If you own your own business, chances are you have much more to track. So how do you do it? Can you offer some advice to all the Keep-Everything and Toss-Everything people out there? How do you decide what to keep and what to toss?

And again, if this bite is too easy for this week, consider heading back and tackling some important ones you don’t want to miss …

Create a Family Purpose Statement

Make a Debt-Free Plan

Wake Up Earlier (Summer is a great–and easy!–time to start this habit!)

Happy weekend! Thanks for reading… 

2 thoughts on “#9 Streamline your receipt system {52 bites}”

  1. This sounds SO familiar.

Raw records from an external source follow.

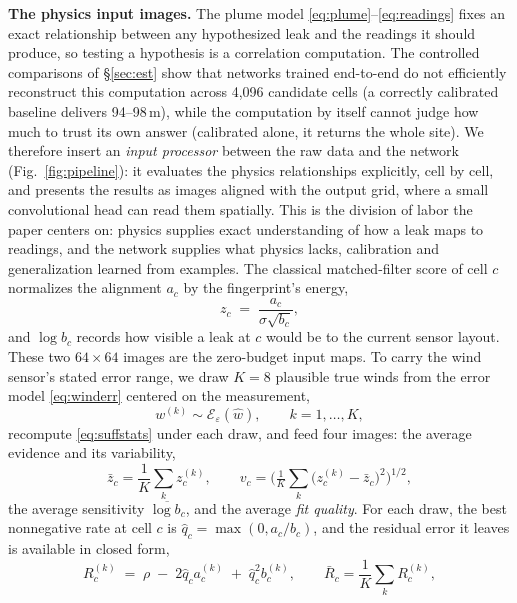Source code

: \documentclass[conference]{IEEEtran}
\begin{document}
\textbf{The physics input images.}\label{sec:maps} The plume model \eqref{eq:plume}--\eqref{eq:readings} fixes an exact
relationship between any hypothesized leak and the readings it should
produce, so testing a hypothesis is a correlation computation. The
controlled comparisons of \S\ref{sec:est} show that networks trained
end-to-end do not efficiently reconstruct this computation across
4{,}096 candidate cells (a correctly calibrated baseline delivers
94--98\,m), while the computation by itself cannot judge how much to
trust its own answer (calibrated alone, it returns the whole site). We
therefore insert an \emph{input processor} between the raw data and the
network (Fig.~\ref{fig:pipeline}): it evaluates the physics
relationships explicitly, cell by cell, and presents the results as
images aligned with the output grid,
where a small convolutional head can read them spatially. This is the
division of labor the paper centers on: physics supplies exact
understanding of how a leak maps to readings, and the network supplies
what physics lacks, calibration and generalization learned from
examples. The classical matched-filter score of cell $c$ normalizes the
alignment $a_c$ by the fingerprint's energy,
\begin{equation}
\label{eq:zmap}
z_c \;=\; \frac{a_c}{\sigma \sqrt{b_c}},
\end{equation}
and $\log b_c$ records how visible a leak at $c$ would be to the current
sensor layout. These two $64{\times}64$ images are the zero-budget input
maps. To carry the wind sensor's stated error range, we draw $K{=}8$
plausible true winds from the error model \eqref{eq:winderr} centered on
the measurement,
\begin{equation}
\label{eq:draws}
w^{(k)} \sim \mathcal{E}_{\varepsilon}(\hat w), \qquad k = 1,\dots,K,
\end{equation}
recompute \eqref{eq:suffstats} under each draw, and feed four images: the
average evidence and its variability,
\begin{equation}
\label{eq:moments}
\bar z_c = \frac{1}{K}\sum_{k} z_c^{(k)}, \qquad
v_c = \Big(\tfrac{1}{K}\sum_{k}\big(z_c^{(k)} - \bar z_c\big)^2\Big)^{1/2},
\end{equation}
the average sensitivity $\overline{\log b_c}$, and the average
\emph{fit quality}. For each draw, the best nonnegative rate at cell $c$
is $\hat q_c = \max(0, a_c/b_c)$, and the residual error it leaves is
available in closed form,
\begin{equation}
\label{eq:resid}
R_c^{(k)} \;=\; \rho \;-\; 2\hat q_c a_c^{(k)} \;+\; \hat q_c^2 b_c^{(k)},
\qquad
\bar R_c = \frac{1}{K}\sum_k R_c^{(k)},
\end{equation}
\end{document}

I am a keeper, a sentimental messy. YES I confess.
    I also do the bills so it is hard to know when to throw and when to keep. The other half of my life is the thrower and he pitches with little regard sometimes to sentimental or necessity in keeping. We do work together well somedays.
    I am not a hoarder as in keeping stuff but filiing is not my thing, I throw them in a pile. I know which pile the bills are paid in and the bills to be paid are in. I which pile is my journalling or blog stuff. I know which pile is toss into recycle. Piles of stuff don’t bother me but to be disorganized does bother me.
    I wish there were simpler ways to do all this. I know lots of people pay everything on line which is a new concept for me and has worked well, but the electronic statements are not a choice for some reason having the bill in my hand is more ‘concrete’ to me but in saying that it also adds to the piles of papers.
    For now there is no easy answer.

  2. Have you considered neat receipts?
    I’m not sure if it’s okay for tax purposes, however, I use it to keep track of grocery bills and scan my receipts. I also scan business cards. The flaw is that you have to sit down and spend time scanning. However, after I do that, I recycle them.
    I don’t have a small business so it’s not complicated for me in that way.

    I think we have two keepers in my home but I’m working hard to become the tosser. Passports, other vital docs, and 7 yrs of tax returns is all I want hanging around, yet I have come across high school report cards. ugh!